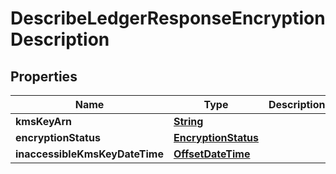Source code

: 

# DescribeLedgerResponseEncryptionDescription


## Properties

| Name | Type | Description | Notes |
|------------ | ------------- | ------------- | -------------|
|**kmsKeyArn** | [**String**](String.md) |  |  |
|**encryptionStatus** | [**EncryptionStatus**](EncryptionStatus.md) |  |  |
|**inaccessibleKmsKeyDateTime** | [**OffsetDateTime**](OffsetDateTime.md) |  |  [optional] |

__YOUR INSTRUCTIONS__: Your output must be the exact lines from the one containing "## Properties" through the end of the data above, both included, and nothing more.

__YOUR RESPONSE__:
## Properties

| Name | Type | Description | Notes |
|------------ | ------------- | ------------- | -------------|
|**kmsKeyArn** | [**String**](String.md) |  |  |
|**encryptionStatus** | [**EncryptionStatus**](EncryptionStatus.md) |  |  |
|**inaccessibleKmsKeyDateTime** | [**OffsetDateTime**](OffsetDateTime.md) |  |  [optional] |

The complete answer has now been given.